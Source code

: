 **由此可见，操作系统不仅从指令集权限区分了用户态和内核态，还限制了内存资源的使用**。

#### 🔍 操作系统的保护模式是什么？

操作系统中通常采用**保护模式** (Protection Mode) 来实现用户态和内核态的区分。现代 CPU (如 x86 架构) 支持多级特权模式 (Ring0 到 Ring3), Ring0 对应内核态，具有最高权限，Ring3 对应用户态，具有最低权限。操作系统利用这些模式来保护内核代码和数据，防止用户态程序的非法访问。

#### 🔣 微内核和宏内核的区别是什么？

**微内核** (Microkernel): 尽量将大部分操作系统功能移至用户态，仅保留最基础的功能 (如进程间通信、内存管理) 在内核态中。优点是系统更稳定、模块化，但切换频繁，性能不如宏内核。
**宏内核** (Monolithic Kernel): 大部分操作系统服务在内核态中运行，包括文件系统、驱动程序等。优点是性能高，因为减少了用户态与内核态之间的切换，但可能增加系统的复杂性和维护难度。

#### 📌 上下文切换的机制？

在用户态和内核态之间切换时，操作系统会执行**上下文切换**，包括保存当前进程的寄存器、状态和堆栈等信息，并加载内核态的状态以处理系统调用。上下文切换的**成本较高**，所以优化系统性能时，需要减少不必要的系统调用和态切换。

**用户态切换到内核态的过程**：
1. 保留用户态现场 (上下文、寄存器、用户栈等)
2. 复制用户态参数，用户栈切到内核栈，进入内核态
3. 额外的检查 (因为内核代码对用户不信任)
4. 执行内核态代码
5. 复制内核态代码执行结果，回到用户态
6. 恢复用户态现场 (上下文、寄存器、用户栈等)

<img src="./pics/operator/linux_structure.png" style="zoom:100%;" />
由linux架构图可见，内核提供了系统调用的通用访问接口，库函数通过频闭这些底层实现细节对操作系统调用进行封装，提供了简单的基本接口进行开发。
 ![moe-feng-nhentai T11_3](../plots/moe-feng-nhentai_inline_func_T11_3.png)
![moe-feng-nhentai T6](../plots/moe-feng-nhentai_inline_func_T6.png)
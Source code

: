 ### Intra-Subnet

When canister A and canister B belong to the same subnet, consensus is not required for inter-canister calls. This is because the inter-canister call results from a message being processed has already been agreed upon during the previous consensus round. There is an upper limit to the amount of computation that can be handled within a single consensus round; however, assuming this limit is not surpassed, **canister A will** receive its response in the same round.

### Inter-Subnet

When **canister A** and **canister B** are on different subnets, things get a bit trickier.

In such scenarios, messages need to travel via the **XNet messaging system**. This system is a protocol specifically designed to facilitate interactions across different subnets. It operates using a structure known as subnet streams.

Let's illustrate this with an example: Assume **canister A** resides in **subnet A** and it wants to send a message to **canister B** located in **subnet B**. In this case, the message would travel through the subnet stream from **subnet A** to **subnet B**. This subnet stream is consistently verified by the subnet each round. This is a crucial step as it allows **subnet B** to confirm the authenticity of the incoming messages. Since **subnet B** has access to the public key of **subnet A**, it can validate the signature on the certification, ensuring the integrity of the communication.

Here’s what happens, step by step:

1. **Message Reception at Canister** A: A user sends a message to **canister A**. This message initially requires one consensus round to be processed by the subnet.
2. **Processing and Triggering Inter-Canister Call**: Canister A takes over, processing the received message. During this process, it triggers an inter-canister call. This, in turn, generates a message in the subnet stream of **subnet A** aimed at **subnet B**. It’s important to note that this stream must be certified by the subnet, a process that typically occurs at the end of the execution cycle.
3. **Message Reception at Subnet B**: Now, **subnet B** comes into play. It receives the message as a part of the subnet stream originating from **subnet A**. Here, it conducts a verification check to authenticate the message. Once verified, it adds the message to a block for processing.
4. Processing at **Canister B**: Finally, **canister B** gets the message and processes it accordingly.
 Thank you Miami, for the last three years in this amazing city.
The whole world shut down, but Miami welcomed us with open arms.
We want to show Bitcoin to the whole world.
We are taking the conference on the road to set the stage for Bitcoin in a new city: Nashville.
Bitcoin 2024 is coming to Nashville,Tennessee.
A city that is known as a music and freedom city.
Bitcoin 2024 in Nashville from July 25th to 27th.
• • •
* Description of the task: The reply should consist of the records, reproduced exactly.

* Output below:
Source code

: **由此可见，操作系统不仅从指令集权限区分了用户态和内核态，还限制了内存资源的使用**。

#### 🔍 操作系统的保护模式是什么？

操作系统中通常采用**保护模式** (Protection Mode) 来实现用户态和内核态的区分。现代 CPU (如 x86 架构) 支持多级特权模式 (Ring0 到 Ring3), Ring0 对应内核态，具有最高权限，Ring3 对应用户态，具有最低权限。操作系统利用这些模式来保护内核代码和数据，防止用户态程序的非法访问。

#### 🔣 微内核和宏内核的区别是什么？

**微内核** (Microkernel): 尽量将大部分操作系统功能移至用户态，仅保留最基础的功能 (如进程间通信、内存管理) 在内核态中。优点是系统更稳定、模块化，但切换频繁，性能不如宏内核。
**宏内核** (Monolithic Kernel): 大部分操作系统服务在内核态中运行，包括文件系统、驱动程序等。优点是性能高，因为减少了用户态与内核态之间的切换，但可能增加系统的复杂性和维护难度。

#### 📌 上下文切换的机制？

在用户态和内核态之间切换时，操作系统会执行**上下文切换**，包括保存当前进程的寄存器、状态和堆栈等信息，并加载内核态的状态以处理系统调用。上下文切换的**成本较高**，所以优化系统性能时，需要减少不必要的系统调用和态切换。

**用户态切换到内核态的过程**：
1. 保留用户态现场 (上下文、寄存器、用户栈等)
2. 复制用户态参数，用户栈切到内核栈，进入内核态
3. 额外的检查 (因为内核代码对用户不信任)
4. 执行内核态代码
5. 复制内核态代码执行结果，回到用户态
6. 恢复用户态现场 (上下文、寄存器、用户栈等)

<img src="./pics/operator/linux_structure.png" style="zoom:100%;" />
由linux架构图可见，内核提供了系统调用的通用访问接口，库函数通过频闭这些底层实现细节对操作系统调用进行封装，提供了简单的基本接口进行开发。
 ![moe-feng-nhentai T11_3](../plots/moe-feng-nhentai_inline_func_T11_3.png)
![moe-feng-nhentai T6](../plots/moe-feng-nhentai_inline_func_T6.png)
Source code

: ### Intra-Subnet

When canister A and canister B belong to the same subnet, consensus is not required for inter-canister calls. This is because the inter-canister call results from a message being processed has already been agreed upon during the previous consensus round. There is an upper limit to the amount of computation that can be handled within a single consensus round; however, assuming this limit is not surpassed, **canister A will** receive its response in the same round.

### Inter-Subnet

When **canister A** and **canister B** are on different subnets, things get a bit trickier.

In such scenarios, messages need to travel via the **XNet messaging system**. This system is a protocol specifically designed to facilitate interactions across different subnets. It operates using a structure known as subnet streams.

Let's illustrate this with an example: Assume **canister A** resides in **subnet A** and it wants to send a message to **canister B** located in **subnet B**. In this case, the message would travel through the subnet stream from **subnet A** to **subnet B**. This subnet stream is consistently verified by the subnet each round. This is a crucial step as it allows **subnet B** to confirm the authenticity of the incoming messages. Since **subnet B** has access to the public key of **subnet A**, it can validate the signature on the certification, ensuring the integrity of the communication.

Here’s what happens, step by step:

1. **Message Reception at Canister** A: A user sends a message to **canister A**. This message initially requires one consensus round to be processed by the subnet.
2. **Processing and Triggering Inter-Canister Call**: Canister A takes over, processing the received message. During this process, it triggers an inter-canister call. This, in turn, generates a message in the subnet stream of **subnet A** aimed at **subnet B**. It’s important to note that this stream must be certified by the subnet, a process that typically occurs at the end of the execution cycle.
3. **Message Reception at Subnet B**: Now, **subnet B** comes into play. It receives the message as a part of the subnet stream originating from **subnet A**. Here, it conducts a verification check to authenticate the message. Once verified, it adds the message to a block for processing.
4. Processing at **Canister B**: Finally, **canister B** gets the message and processes it accordingly.
 Thank you Miami, for the last three years in this amazing city.
The whole world shut down, but Miami welcomed us with open arms.
We want to show Bitcoin to the whole world.
We are taking the conference on the road to set the stage for Bitcoin in a new city: Nashville.
Bitcoin 2024 is coming to Nashville,Tennessee.
A city that is known as a music and freedom city.
Bitcoin 2024 in Nashville from July 25th to 27th.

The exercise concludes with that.